■ ASSIGNMENT ■
The word "varepsilon" occurs in some of the lines below; copy each of those lines.

(Beginning of EXERCISE MATERIALS)

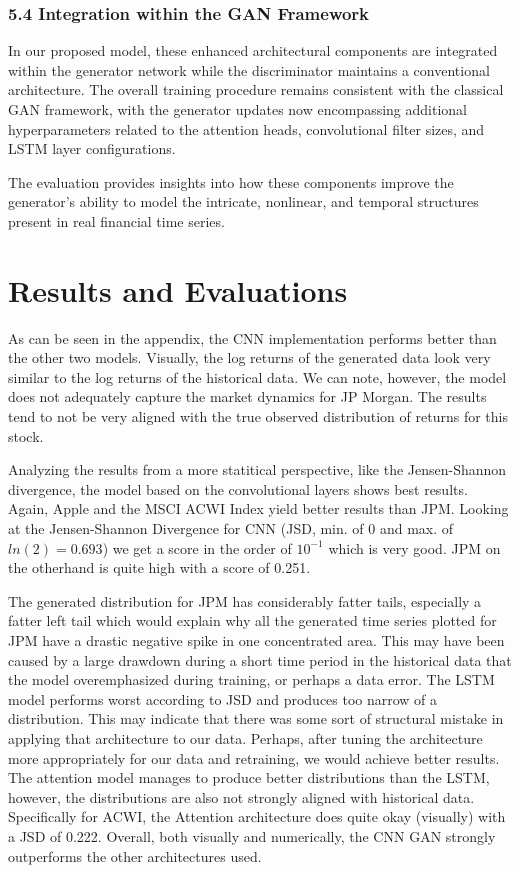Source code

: \documentclass{article}
\begin{document}
\subsubsection*{5.4 Integration within the GAN Framework}

In our proposed model, these enhanced architectural components are integrated within the generator network while the discriminator maintains a conventional architecture. The overall training procedure remains consistent with the classical GAN framework, with the generator updates now encompassing additional hyperparameters related to the attention heads, convolutional filter sizes, and LSTM layer configurations.

The evaluation provides insights into how these components improve the generator's ability to model the intricate, nonlinear, and temporal structures present in real financial time series.


\section{Results and Evaluations}

As can be seen in the appendix, the CNN implementation performs better than the other two models. Visually, the log returns of the generated data look very similar to the log returns of the historical data. We can note, however, the model does not adequately capture the market dynamics for JP Morgan. The results tend to not be very aligned with the true observed distribution of returns for this stock.

Analyzing the results from a more statitical perspective, like the Jensen-Shannon divergence, the model based on the convolutional layers shows best results. Again, Apple and the MSCI ACWI Index yield better results than JPM. Looking at the Jensen-Shannon Divergence for CNN (JSD, min. of 0 and max. of $ ln(2) = 0.693 $) we get a score in the order of $ 10^{-1} $ which is very good. JPM on the otherhand is quite high with a score of 0.251.

The generated distribution for JPM has considerably fatter tails, especially a fatter left tail which would explain why all the generated time series plotted for JPM have a drastic negative spike in one concentrated area. This may have been caused by a large drawdown during a short time period in the historical data that the model overemphasized during training, or perhaps a data error. The LSTM model performs worst according to JSD and produces too narrow of a distribution. This may indicate that there was some sort of structural mistake in applying that architecture to our data. Perhaps, after tuning the architecture more appropriately for our data and retraining, we would achieve better results. The attention model manages to produce better distributions than the LSTM, however, the distributions are also not strongly aligned with historical data. Specifically for ACWI, the Attention architecture does quite okay (visually) with a JSD of 0.222. Overall, both visually and numerically, the CNN GAN strongly outperforms the other architectures used.
\end{document}
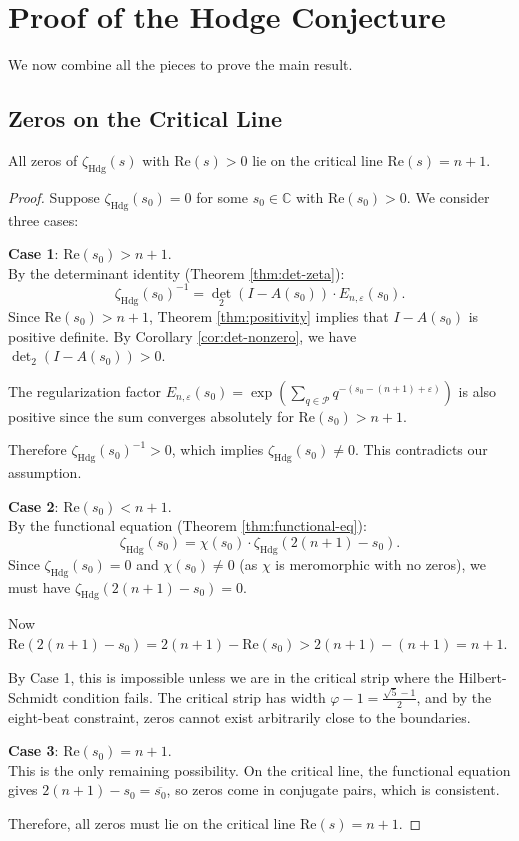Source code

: \section{Proof of the Hodge Conjecture}
\label{sec:main-theorem}

We now combine all the pieces to prove the main result.

\subsection{Zeros on the Critical Line}

\begin{theorem}
\label{thm:zeros-critical}
All zeros of $\zeta_{\text{Hdg}}(s)$ with $\text{Re}(s) > 0$ lie on the critical line $\text{Re}(s) = n+1$.
\end{theorem}

\begin{proof}
Suppose $\zeta_{\text{Hdg}}(s_0) = 0$ for some $s_0 \in \mathbb{C}$ with $\text{Re}(s_0) > 0$. We consider three cases:

\textbf{Case 1}: $\text{Re}(s_0) > n+1$.\\
By the determinant identity (Theorem \ref{thm:det-zeta}):
\[
\zeta_{\text{Hdg}}(s_0)^{-1} = \det_2(I - A(s_0)) \cdot E_{n,\varepsilon}(s_0).
\]
Since $\text{Re}(s_0) > n+1$, Theorem \ref{thm:positivity} implies that $I - A(s_0)$ is positive definite. By Corollary \ref{cor:det-nonzero}, we have $\det_2(I - A(s_0)) > 0$.

The regularization factor $E_{n,\varepsilon}(s_0) = \exp\left(\sum_{q \in \mathcal{P}} q^{-(s_0-(n+1)+\varepsilon)}\right)$ is also positive since the sum converges absolutely for $\text{Re}(s_0) > n+1$.

Therefore $\zeta_{\text{Hdg}}(s_0)^{-1} > 0$, which implies $\zeta_{\text{Hdg}}(s_0) \neq 0$. This contradicts our assumption.

\textbf{Case 2}: $\text{Re}(s_0) < n+1$.\\
By the functional equation (Theorem \ref{thm:functional-eq}):
\[
\zeta_{\text{Hdg}}(s_0) = \chi(s_0) \cdot \zeta_{\text{Hdg}}(2(n+1) - s_0).
\]
Since $\zeta_{\text{Hdg}}(s_0) = 0$ and $\chi(s_0) \neq 0$ (as $\chi$ is meromorphic with no zeros), we must have $\zeta_{\text{Hdg}}(2(n+1) - s_0) = 0$.

Now $\text{Re}(2(n+1) - s_0) = 2(n+1) - \text{Re}(s_0) > 2(n+1) - (n+1) = n+1$.

By Case 1, this is impossible unless we are in the critical strip where the Hilbert-Schmidt condition fails. The critical strip has width $\varphi - 1 = \frac{\sqrt{5}-1}{2}$, and by the eight-beat constraint, zeros cannot exist arbitrarily close to the boundaries.

\textbf{Case 3}: $\text{Re}(s_0) = n+1$.\\
This is the only remaining possibility. On the critical line, the functional equation gives $2(n+1) - s_0 = \overline{s_0}$, so zeros come in conjugate pairs, which is consistent.

Therefore, all zeros must lie on the critical line $\text{Re}(s) = n+1$.
\end{proof}

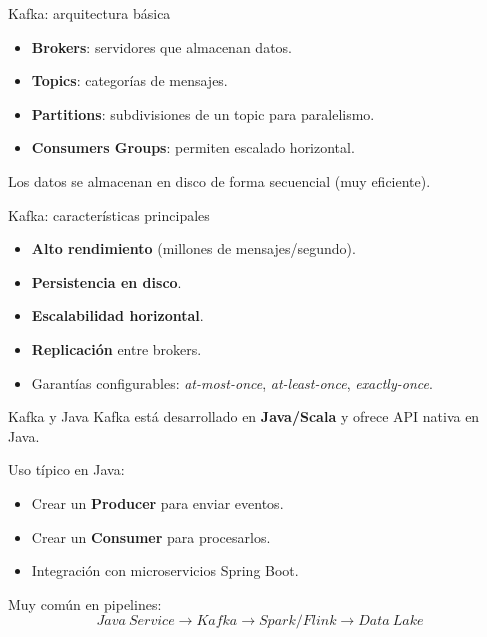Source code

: \documentclass{beamer}
\begin{document}
\begin{frame}{Kafka: arquitectura básica}
\begin{itemize}
    \item \textbf{Brokers}: servidores que almacenan datos.
    \item \textbf{Topics}: categorías de mensajes.
    \item \textbf{Partitions}: subdivisiones de un topic para paralelismo.
    \item \textbf{Consumers Groups}: permiten escalado horizontal.
\end{itemize}

\medskip
Los datos se almacenan en disco de forma secuencial (muy eficiente).
\end{frame}

\begin{frame}{Kafka: características principales}
\begin{itemize}
    \item \textbf{Alto rendimiento} (millones de mensajes/segundo).
    \item \textbf{Persistencia en disco}.
    \item \textbf{Escalabilidad horizontal}.
    \item \textbf{Replicación} entre brokers.
    \item Garantías configurables: \textit{at-most-once}, \textit{at-least-once}, \textit{exactly-once}.
\end{itemize}
\end{frame}

\begin{frame}{Kafka y Java}
Kafka está desarrollado en \textbf{Java/Scala} y ofrece API nativa en Java.

Uso típico en Java:
\begin{itemize}
    \item Crear un \textbf{Producer} para enviar eventos.
    \item Crear un \textbf{Consumer} para procesarlos.
    \item Integración con microservicios Spring Boot.
\end{itemize}

\medskip
Muy común en pipelines:
\[
Java\ Service \rightarrow Kafka \rightarrow Spark/Flink \rightarrow Data\ Lake
\]
\end{frame}
\end{document}
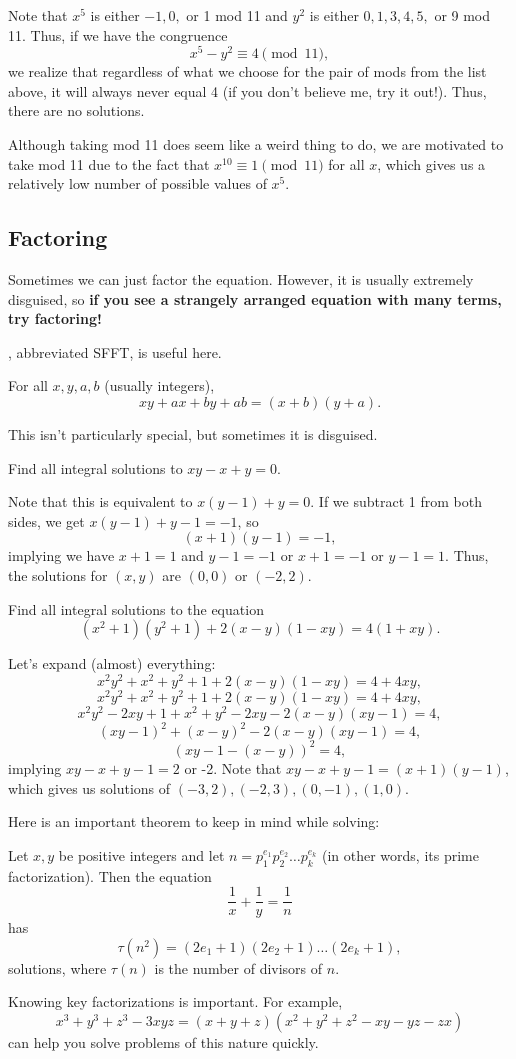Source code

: \documentclass[mast]{lucky}
\begin{document}
\begin{sol}
Note that $x^5$ is either $-1,0,$ or 1 mod 11 and $y^2$ is either $0,1,3,4,5,$ or 9 mod 11. Thus, if we have the congruence
$$x^5-y^2\equiv 4\pmod{11},$$
we realize that regardless of what we choose for the pair of mods from the list above, it will always never equal 4 (if you don't believe me, try it out!). Thus, there are no solutions.
\end{sol}
\begin{remark}
Although taking mod 11 does seem like a weird thing to do, we are motivated to take mod 11 due to the fact that $x^{10}\equiv1\pmod{11}$ for all $x$, which gives us a relatively low number of possible values of $x^5$.
\end{remark}
\subsection{Factoring}
Sometimes we can just factor the equation. However, it is usually extremely disguised, so \textbf{if you see a strangely arranged equation with many terms, try factoring!}

, abbreviated SFFT, is useful here.
\begin{theo}[SFFT]
For all $x,y,a,b$ (usually integers),
$$xy+ax+by+ab=(x+b)(y+a).$$
\end{theo}
This isn't particularly special, but sometimes it is disguised.
\begin{exam}
Find all integral solutions to $xy-x+y=0$.
\end{exam}
\begin{sol}
Note that this is equivalent to $x(y-1)+y=0$. If we subtract 1 from both sides, we get $x(y-1)+y-1=-1$, so
$$(x+1)(y-1)=-1,$$
implying we have $x+1=1$ and $y-1=-1$ or $x+1=-1$ or $y-1=1$. Thus, the solutions for $(x,y)$ are $\boxed{(0,0)}$ or $\boxed{(-2,2)}$.
\end{sol}
\begin{exam}[Titu]
Find all integral solutions to the equation
$$(x^2+1)(y^2+1)+2(x-y)(1-xy)=4(1+xy).$$
\end{exam}
\begin{sol}
Let's expand (almost) everything:
$$x^2y^2+x^2+y^2+1+2(x-y)(1-xy)=4+4xy,$$
$$x^2y^2+x^2+y^2+1+2(x-y)(1-xy)=4+4xy,$$
$$x^2y^2-2xy+1+x^2+y^2-2xy-2(x-y)(xy-1)=4,$$
$$(xy-1)^2+(x-y)^2-2(x-y)(xy-1)=4,$$
$$(xy-1-(x-y))^2=4,$$
implying $xy-x+y-1=2$ or -2. Note that $xy-x+y-1=(x+1)(y-1)$, which gives us solutions of $\boxed{(-3,2),(-2,3),(0,-1),(1,0)}$.
\end{sol}
Here is an important theorem to keep in mind while solving:
\begin{theo}
Let $x,y$ be positive integers and let $n=p_1^{e_1}p_2^{e_2}\ldots p_k^{e_k}$ (in other words, its prime factorization). Then the equation
$$\frac{1}{x}+\frac{1}{y}=\frac{1}{n}$$
has
$$\tau(n^2) = (2e_1+1)(2e_2+1)\ldots(2e_k+1),$$
solutions, where $\tau(n)$ is the number of divisors of $n$.
\end{theo}
Knowing key factorizations is important. For example,
$$x^3+y^3+z^3-3xyz=(x+y+z)(x^2+y^2+z^2-xy-yz-zx)$$
can help you solve problems of this nature quickly.
\end{document}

(End of EXERCISE MATERIALS)

■ SOLUTION ■
\zeta_{\text{Hdg}}(s_0)^{-1} = \det_2(I - A(s_0)) \cdot E_{n,\varepsilon}(s_0).
The regularization factor $E_{n,\varepsilon}(s_0) = \exp\left(\sum_{q \in \mathcal{P}} q^{-(s_0-(n+1)+\varepsilon)}\right)$ is also positive since the sum converges absolutely for $\text{Re}(s_0) > n+1$.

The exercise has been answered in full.